EXERCISE PROMPT |
Write out each line exactly, starting with the one containing "- [ ] **Position assignments** work correctly" and stopping after the last line of the listing below.
Top of RECORDS FOR THIS EXERCISE
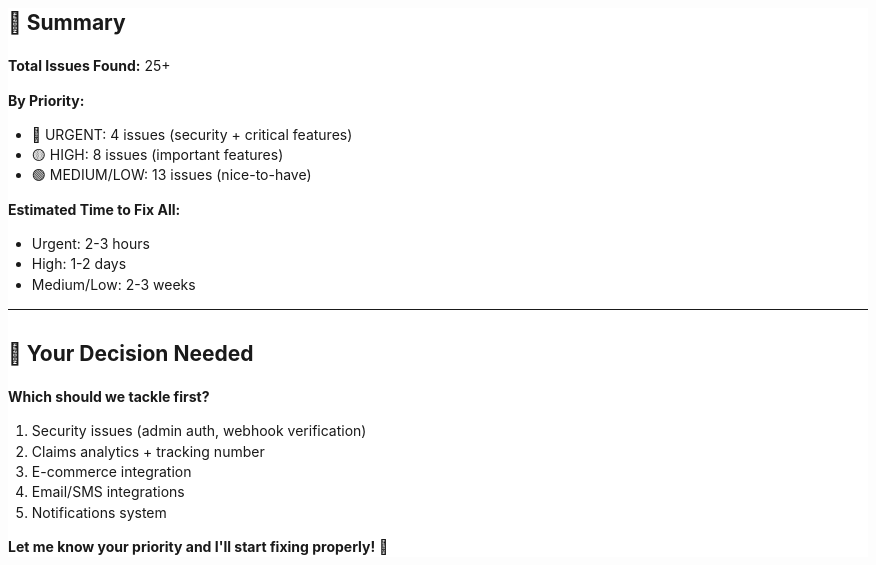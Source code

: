 ## 📝 **Summary**

**Total Issues Found:** 25+

**By Priority:**
- 🔴 URGENT: 4 issues (security + critical features)
- 🟡 HIGH: 8 issues (important features)
- 🟢 MEDIUM/LOW: 13 issues (nice-to-have)

**Estimated Time to Fix All:**
- Urgent: 2-3 hours
- High: 1-2 days
- Medium/Low: 2-3 weeks

---

## 🤔 **Your Decision Needed**

**Which should we tackle first?**

1. Security issues (admin auth, webhook verification)
2. Claims analytics + tracking number
3. E-commerce integration
4. Email/SMS integrations
5. Notifications system

**Let me know your priority and I'll start fixing properly!** 🎯
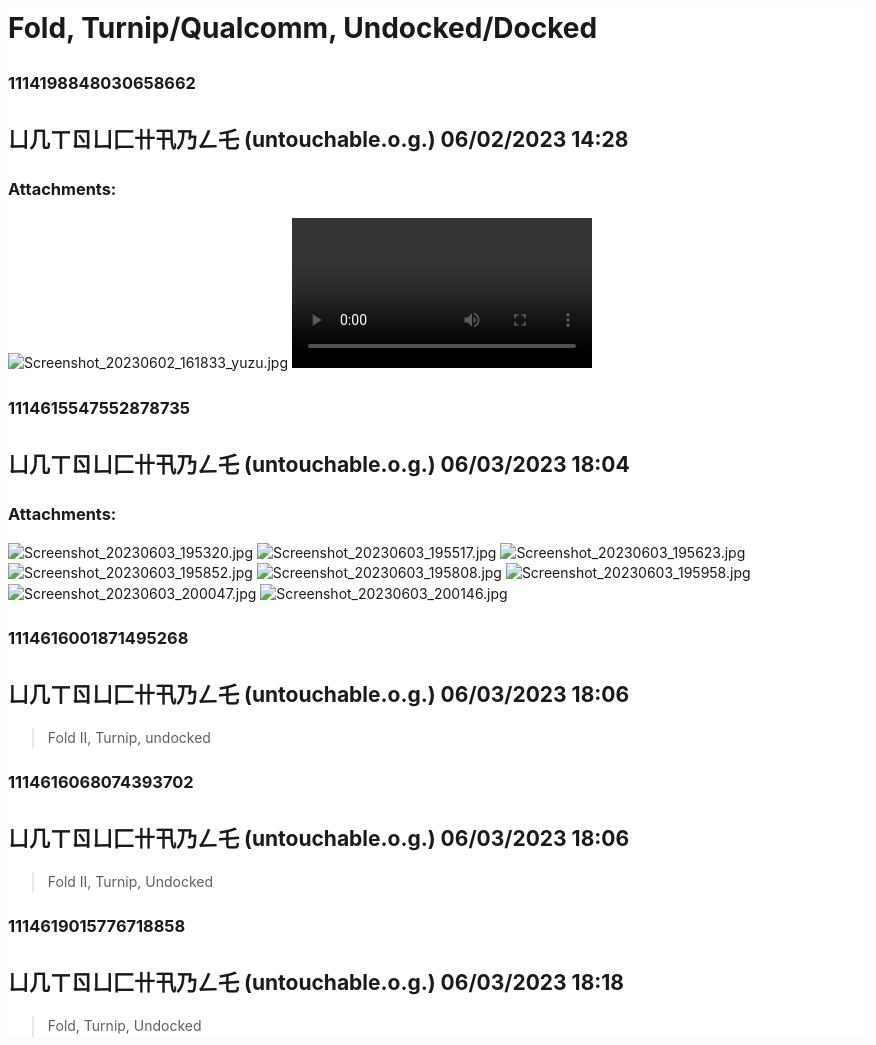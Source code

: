 # Fold, Turnip/Qualcomm, Undocked/Docked
### 1114198848030658662
## ㄩ几ㄒㄖㄩ匚卄卂乃ㄥ乇 (untouchable.o.g.) 06/02/2023 14:28 

> 
### Attachments: 
![Screenshot_20230602_161833_yuzu.jpg](https://yuzudiscordbackup.s3.us-west-2.amazonaws.com/files-media/1114198848030658662_Screenshot_20230602_161833_yuzu.jpg)
![Gal_Gun_2.mp4](https://yuzudiscordbackup.s3.us-west-2.amazonaws.com/files-media/1114198848030658662_Gal_Gun_2.mp4)

### 1114615547552878735
## ㄩ几ㄒㄖㄩ匚卄卂乃ㄥ乇 (untouchable.o.g.) 06/03/2023 18:04 

> 
### Attachments: 
![Screenshot_20230603_195320.jpg](https://yuzudiscordbackup.s3.us-west-2.amazonaws.com/files-media/1114615547552878735_Screenshot_20230603_195320.jpg)
![Screenshot_20230603_195517.jpg](https://yuzudiscordbackup.s3.us-west-2.amazonaws.com/files-media/1114615547552878735_Screenshot_20230603_195517.jpg)
![Screenshot_20230603_195623.jpg](https://yuzudiscordbackup.s3.us-west-2.amazonaws.com/files-media/1114615547552878735_Screenshot_20230603_195623.jpg)
![Screenshot_20230603_195852.jpg](https://yuzudiscordbackup.s3.us-west-2.amazonaws.com/files-media/1114615547552878735_Screenshot_20230603_195852.jpg)
![Screenshot_20230603_195808.jpg](https://yuzudiscordbackup.s3.us-west-2.amazonaws.com/files-media/1114615547552878735_Screenshot_20230603_195808.jpg)
![Screenshot_20230603_195958.jpg](https://yuzudiscordbackup.s3.us-west-2.amazonaws.com/files-media/1114615547552878735_Screenshot_20230603_195958.jpg)
![Screenshot_20230603_200047.jpg](https://yuzudiscordbackup.s3.us-west-2.amazonaws.com/files-media/1114615547552878735_Screenshot_20230603_200047.jpg)
![Screenshot_20230603_200146.jpg](https://yuzudiscordbackup.s3.us-west-2.amazonaws.com/files-media/1114615547552878735_Screenshot_20230603_200146.jpg)

### 1114616001871495268
## ㄩ几ㄒㄖㄩ匚卄卂乃ㄥ乇 (untouchable.o.g.) 06/03/2023 18:06 

> Fold II, Turnip, undocked

### 1114616068074393702
## ㄩ几ㄒㄖㄩ匚卄卂乃ㄥ乇 (untouchable.o.g.) 06/03/2023 18:06 

> Fold II, Turnip, Undocked

### 1114619015776718858
## ㄩ几ㄒㄖㄩ匚卄卂乃ㄥ乇 (untouchable.o.g.) 06/03/2023 18:18 

> Fold, Turnip, Undocked
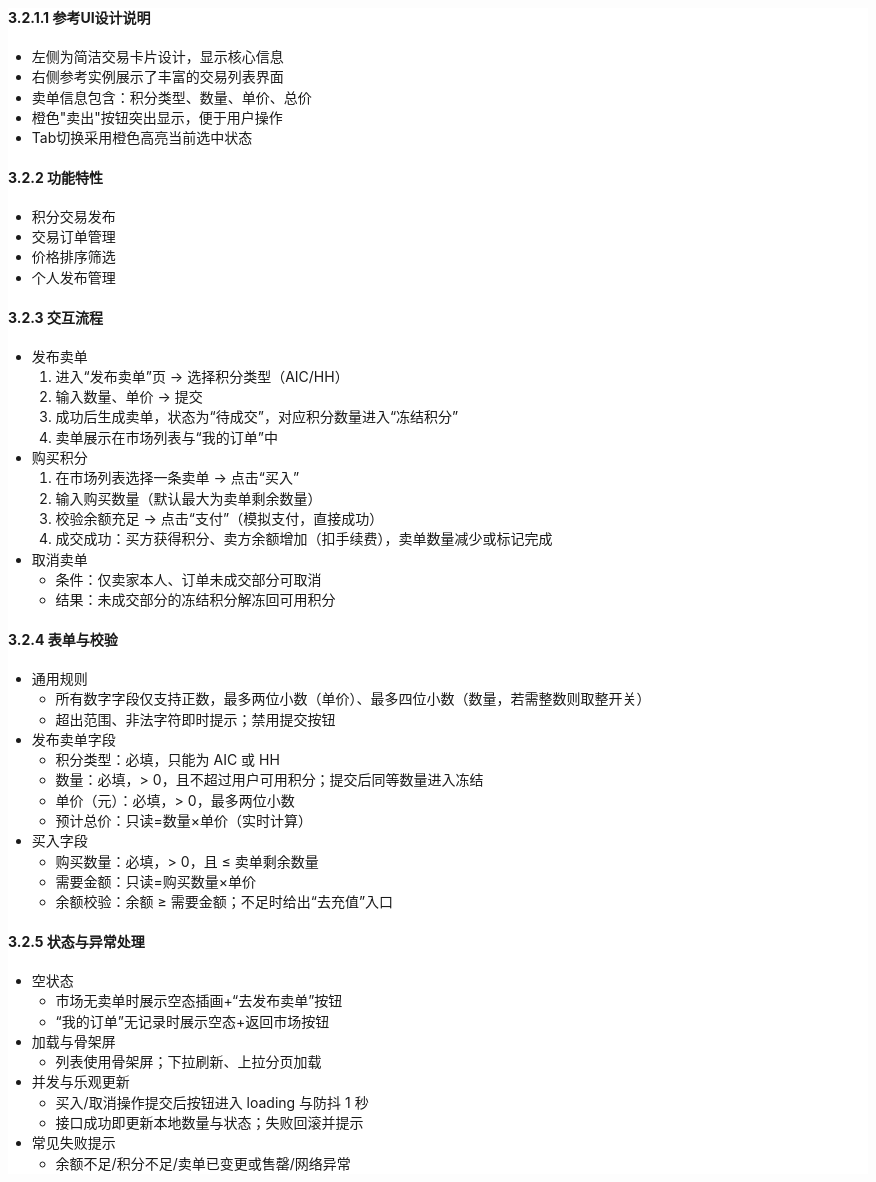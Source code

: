 #### 3.2.1.1 参考UI设计说明
- 左侧为简洁交易卡片设计，显示核心信息
- 右侧参考实例展示了丰富的交易列表界面
- 卖单信息包含：积分类型、数量、单价、总价
- 橙色"卖出"按钮突出显示，便于用户操作
- Tab切换采用橙色高亮当前选中状态

#### 3.2.2 功能特性
- 积分交易发布
- 交易订单管理
- 价格排序筛选
- 个人发布管理

#### 3.2.3 交互流程
- 发布卖单
  1) 进入“发布卖单”页 → 选择积分类型（AIC/HH）
  2) 输入数量、单价 → 提交
  3) 成功后生成卖单，状态为“待成交”，对应积分数量进入“冻结积分”
  4) 卖单展示在市场列表与“我的订单”中
- 购买积分
  1) 在市场列表选择一条卖单 → 点击“买入”
  2) 输入购买数量（默认最大为卖单剩余数量）
  3) 校验余额充足 → 点击“支付”（模拟支付，直接成功）
  4) 成交成功：买方获得积分、卖方余额增加（扣手续费），卖单数量减少或标记完成
- 取消卖单
  - 条件：仅卖家本人、订单未成交部分可取消
  - 结果：未成交部分的冻结积分解冻回可用积分

#### 3.2.4 表单与校验
- 通用规则
  - 所有数字字段仅支持正数，最多两位小数（单价）、最多四位小数（数量，若需整数则取整开关）
  - 超出范围、非法字符即时提示；禁用提交按钮
- 发布卖单字段
  - 积分类型：必填，只能为 AIC 或 HH
  - 数量：必填，> 0，且不超过用户可用积分；提交后同等数量进入冻结
  - 单价（元）：必填，> 0，最多两位小数
  - 预计总价：只读=数量×单价（实时计算）
- 买入字段
  - 购买数量：必填，> 0，且 ≤ 卖单剩余数量
  - 需要金额：只读=购买数量×单价
  - 余额校验：余额 ≥ 需要金额；不足时给出“去充值”入口

#### 3.2.5 状态与异常处理
- 空状态
  - 市场无卖单时展示空态插画+“去发布卖单”按钮
  - “我的订单”无记录时展示空态+返回市场按钮
- 加载与骨架屏
  - 列表使用骨架屏；下拉刷新、上拉分页加载
- 并发与乐观更新
  - 买入/取消操作提交后按钮进入 loading 与防抖 1 秒
  - 接口成功即更新本地数量与状态；失败回滚并提示
- 常见失败提示
  - 余额不足/积分不足/卖单已变更或售罄/网络异常
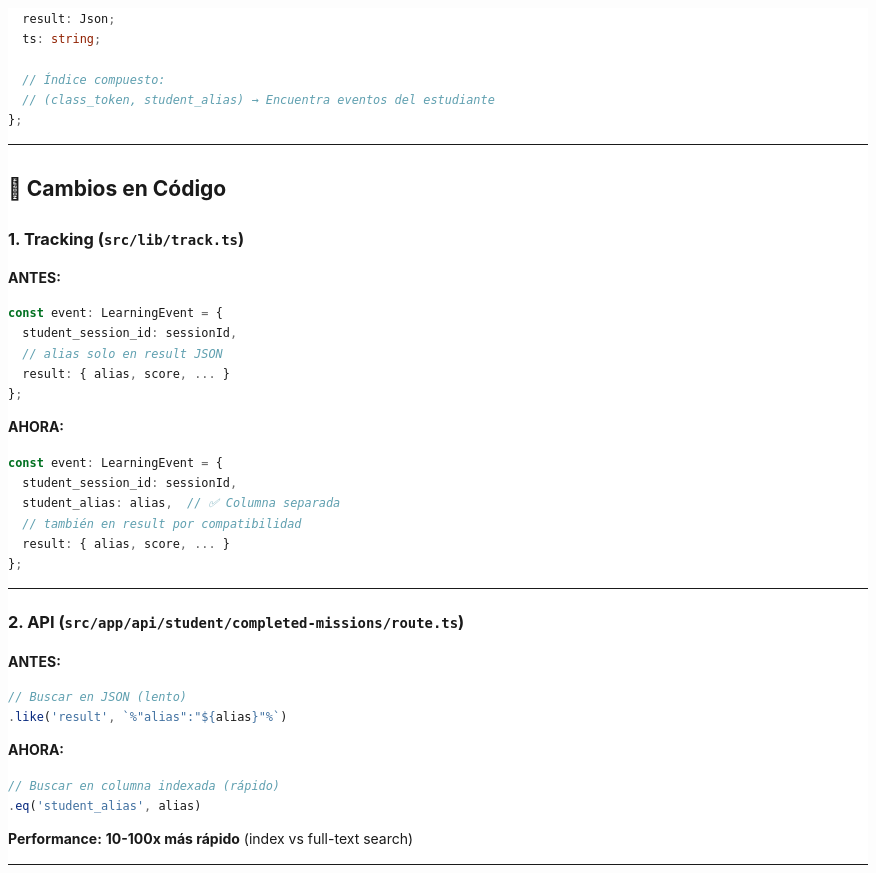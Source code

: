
 ```typescript
  result: Json;
  ts: string;
  
  // Índice compuesto:
  // (class_token, student_alias) → Encuentra eventos del estudiante
};
```

---

## 🔧 Cambios en Código

### 1. Tracking (`src/lib/track.ts`)

**ANTES:**
```typescript
const event: LearningEvent = {
  student_session_id: sessionId,
  // alias solo en result JSON
  result: { alias, score, ... }
};
```

**AHORA:**
```typescript
const event: LearningEvent = {
  student_session_id: sessionId,
  student_alias: alias,  // ✅ Columna separada
  // también en result por compatibilidad
  result: { alias, score, ... }
};
```

---

### 2. API (`src/app/api/student/completed-missions/route.ts`)

**ANTES:**
```typescript
// Buscar en JSON (lento)
.like('result', `%"alias":"${alias}"%`)
```

**AHORA:**
```typescript
// Buscar en columna indexada (rápido)
.eq('student_alias', alias)
```

**Performance:** **10-100x más rápido** (index vs full-text search)

---
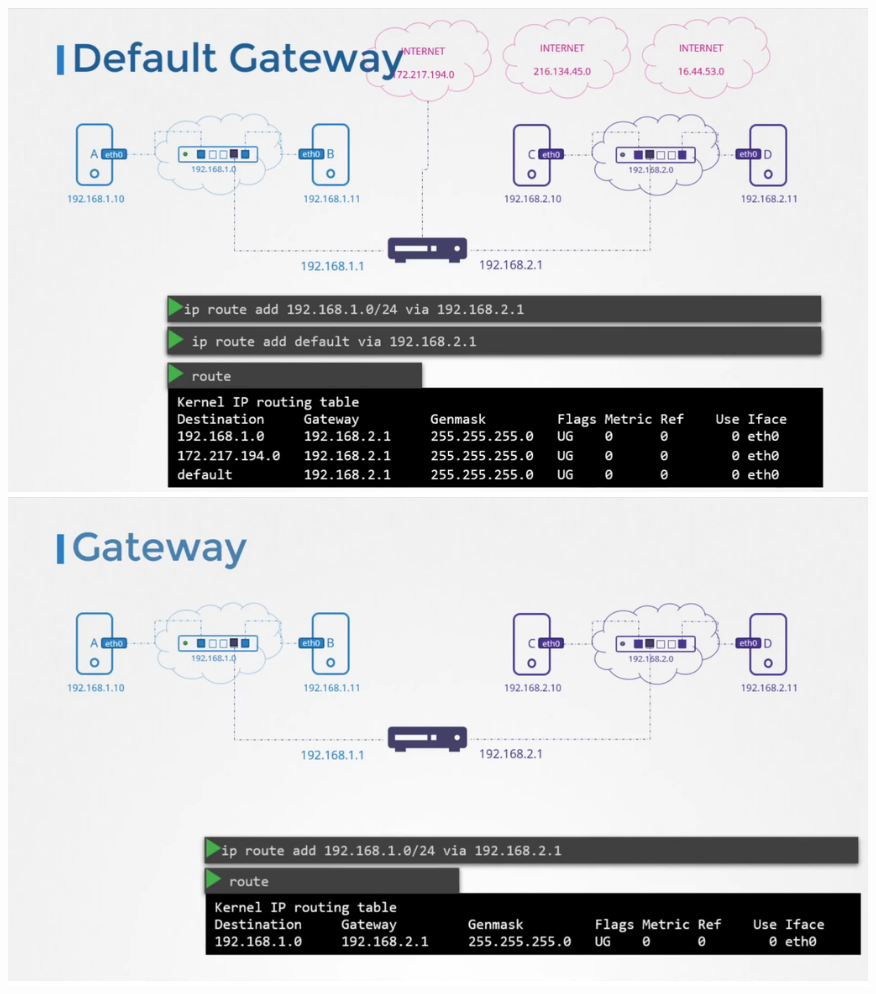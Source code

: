 <img src="https://github.com/Coding-Forest/2022-Linux/blob/main/images/Linux%2002.png" width=1000 />
<img src="https://github.com/Coding-Forest/2022-Linux/blob/main/images/Linux%2003.png" width=1000 />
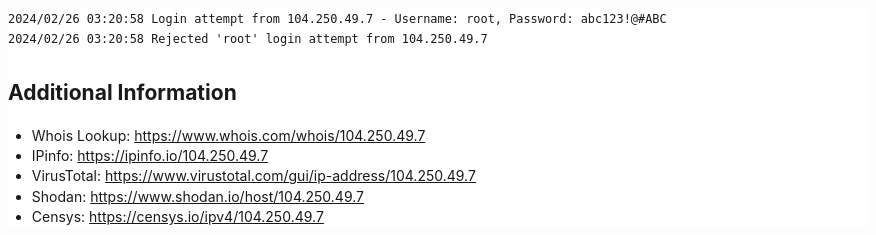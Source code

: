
 ```
2024/02/26 03:20:58 Login attempt from 104.250.49.7 - Username: root, Password: abc123!@#ABC
2024/02/26 03:20:58 Rejected 'root' login attempt from 104.250.49.7

```
## Additional Information
- Whois Lookup: https://www.whois.com/whois/104.250.49.7
- IPinfo: https://ipinfo.io/104.250.49.7
- VirusTotal: https://www.virustotal.com/gui/ip-address/104.250.49.7
- Shodan: https://www.shodan.io/host/104.250.49.7
- Censys: https://censys.io/ipv4/104.250.49.7

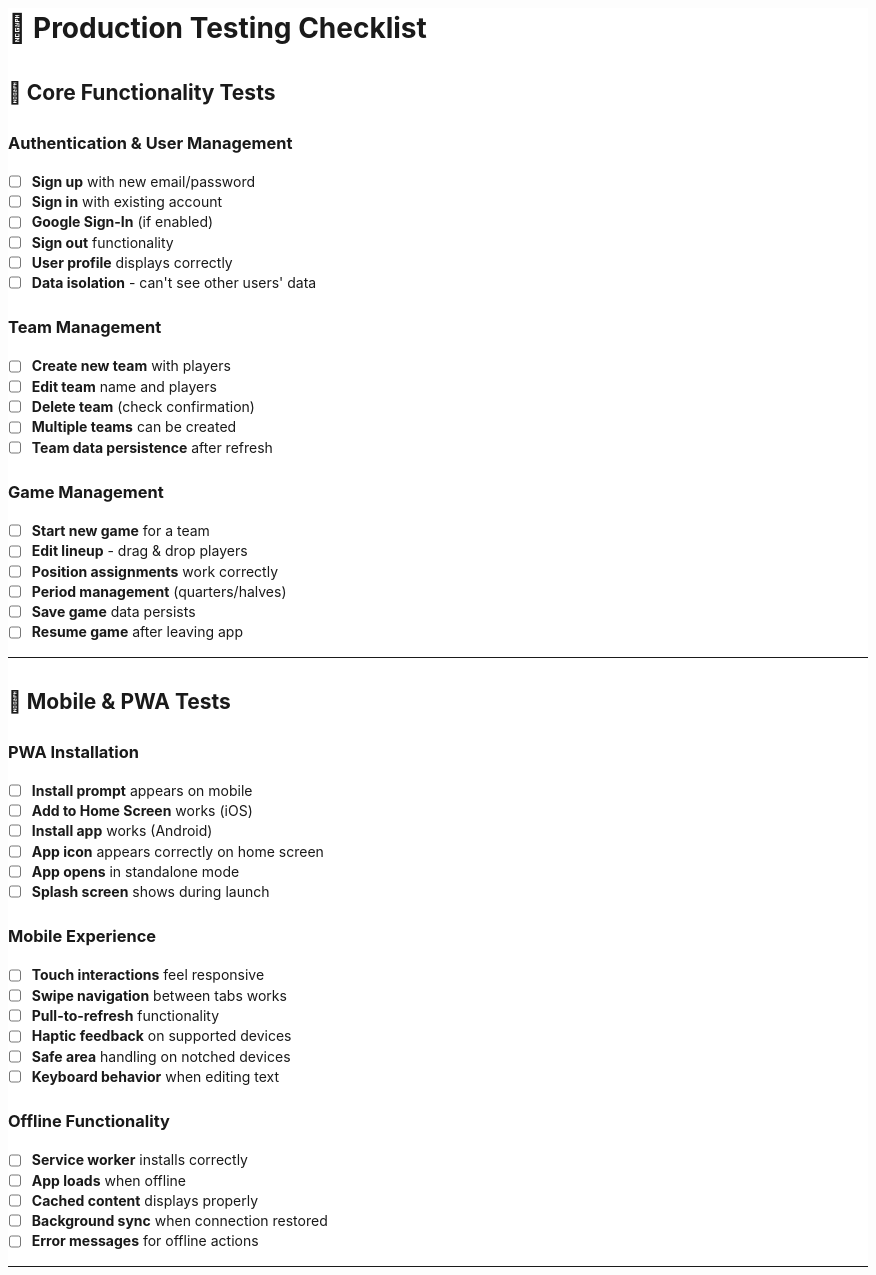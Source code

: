 # 🧪 Production Testing Checklist

## 🎯 Core Functionality Tests

### **Authentication & User Management**
- [ ] **Sign up** with new email/password
- [ ] **Sign in** with existing account
- [ ] **Google Sign-In** (if enabled)
- [ ] **Sign out** functionality
- [ ] **User profile** displays correctly
- [ ] **Data isolation** - can't see other users' data

### **Team Management**
- [ ] **Create new team** with players
- [ ] **Edit team** name and players
- [ ] **Delete team** (check confirmation)
- [ ] **Multiple teams** can be created
- [ ] **Team data persistence** after refresh

### **Game Management**
- [ ] **Start new game** for a team
- [ ] **Edit lineup** - drag & drop players
- [ ] **Position assignments** work correctly
- [ ] **Period management** (quarters/halves)
- [ ] **Save game** data persists
- [ ] **Resume game** after leaving app

---

## 📱 Mobile & PWA Tests

### **PWA Installation**
- [ ] **Install prompt** appears on mobile
- [ ] **Add to Home Screen** works (iOS)
- [ ] **Install app** works (Android)
- [ ] **App icon** appears correctly on home screen
- [ ] **App opens** in standalone mode
- [ ] **Splash screen** shows during launch

### **Mobile Experience**
- [ ] **Touch interactions** feel responsive
- [ ] **Swipe navigation** between tabs works
- [ ] **Pull-to-refresh** functionality
- [ ] **Haptic feedback** on supported devices
- [ ] **Safe area** handling on notched devices
- [ ] **Keyboard behavior** when editing text

### **Offline Functionality**
- [ ] **Service worker** installs correctly
- [ ] **App loads** when offline
- [ ] **Cached content** displays properly
- [ ] **Background sync** when connection restored
- [ ] **Error messages** for offline actions

---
Bottom of RECORDS FOR THIS EXERCISE
OUTPUT FOR THIS EXERCISE |
- [ ] **Position assignments** work correctly
- [ ] **Period management** (quarters/halves)
- [ ] **Save game** data persists
- [ ] **Resume game** after leaving app

---

## 📱 Mobile & PWA Tests

### **PWA Installation**
- [ ] **Install prompt** appears on mobile
- [ ] **Add to Home Screen** works (iOS)
- [ ] **Install app** works (Android)
- [ ] **App icon** appears correctly on home screen
- [ ] **App opens** in standalone mode
- [ ] **Splash screen** shows during launch

### **Mobile Experience**
- [ ] **Touch interactions** feel responsive
- [ ] **Swipe navigation** between tabs works
- [ ] **Pull-to-refresh** functionality
- [ ] **Haptic feedback** on supported devices
- [ ] **Safe area** handling on notched devices
- [ ] **Keyboard behavior** when editing text

### **Offline Functionality**
- [ ] **Service worker** installs correctly
- [ ] **App loads** when offline
- [ ] **Cached content** displays properly
- [ ] **Background sync** when connection restored
- [ ] **Error messages** for offline actions

---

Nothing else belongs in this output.